** Task description **
Find the line containing "# how it works" in the data below, then output that line and each one after it exactly, with nothing else.

** Task material follows **

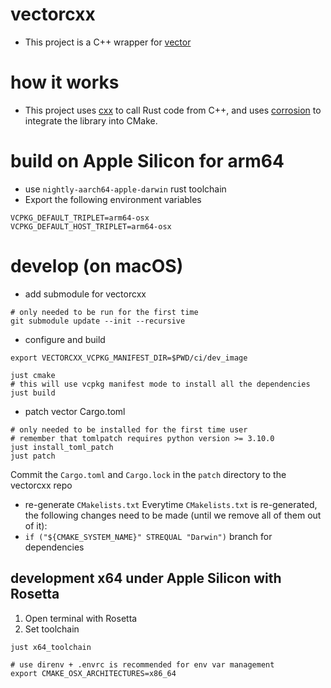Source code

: # vectorcxx
* This project is a C++ wrapper for [vector](https://vector.dev)

# how it works
* This project uses [cxx](https://cxx.rs) to call Rust code from C++, and uses [corrosion](https://github.com/corrosion-rs/corrosion) to integrate the library into CMake.

# build on Apple Silicon for arm64
* use `nightly-aarch64-apple-darwin` rust toolchain
* Export the following environment variables
```
VCPKG_DEFAULT_TRIPLET=arm64-osx
VCPKG_DEFAULT_HOST_TRIPLET=arm64-osx
```

# develop (on macOS)
* add submodule for vectorcxx
```
# only needed to be run for the first time
git submodule update --init --recursive
```
* configure and build
```
export VECTORCXX_VCPKG_MANIFEST_DIR=$PWD/ci/dev_image
```
```
just cmake
# this will use vcpkg manifest mode to install all the dependencies
just build
```
* patch vector Cargo.toml
```
# only needed to be installed for the first time user
# remember that tomlpatch requires python version >= 3.10.0
just install_toml_patch
just patch
```
Commit the `Cargo.toml` and `Cargo.lock` in the `patch` directory to the vectorcxx repo

* re-generate `CMakelists.txt`
Everytime `CMakelists.txt` is re-generated, the following changes need to be made (until we remove all of them out of it):
* `if ("${CMAKE_SYSTEM_NAME}" STREQUAL "Darwin")` branch for dependencies

## development x64 under Apple Silicon with Rosetta
1. Open terminal with Rosetta
2. Set toolchain
```
just x64_toolchain

# use direnv + .envrc is recommended for env var management
export CMAKE_OSX_ARCHITECTURES=x86_64
```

** End of Task material **

** Output of the exercise **
# how it works
* This project uses [cxx](https://cxx.rs) to call Rust code from C++, and uses [corrosion](https://github.com/corrosion-rs/corrosion) to integrate the library into CMake.

# build on Apple Silicon for arm64
* use `nightly-aarch64-apple-darwin` rust toolchain
* Export the following environment variables
```
VCPKG_DEFAULT_TRIPLET=arm64-osx
VCPKG_DEFAULT_HOST_TRIPLET=arm64-osx
```

# develop (on macOS)
* add submodule for vectorcxx
```
# only needed to be run for the first time
git submodule update --init --recursive
```
* configure and build
```
export VECTORCXX_VCPKG_MANIFEST_DIR=$PWD/ci/dev_image
```
```
just cmake
# this will use vcpkg manifest mode to install all the dependencies
just build
```
* patch vector Cargo.toml
```
# only needed to be installed for the first time user
# remember that tomlpatch requires python version >= 3.10.0
just install_toml_patch
just patch
```
Commit the `Cargo.toml` and `Cargo.lock` in the `patch` directory to the vectorcxx repo

* re-generate `CMakelists.txt`
Everytime `CMakelists.txt` is re-generated, the following changes need to be made (until we remove all of them out of it):
* `if ("${CMAKE_SYSTEM_NAME}" STREQUAL "Darwin")` branch for dependencies

## development x64 under Apple Silicon with Rosetta
1. Open terminal with Rosetta
2. Set toolchain
```
just x64_toolchain

# use direnv + .envrc is recommended for env var management
export CMAKE_OSX_ARCHITECTURES=x86_64
```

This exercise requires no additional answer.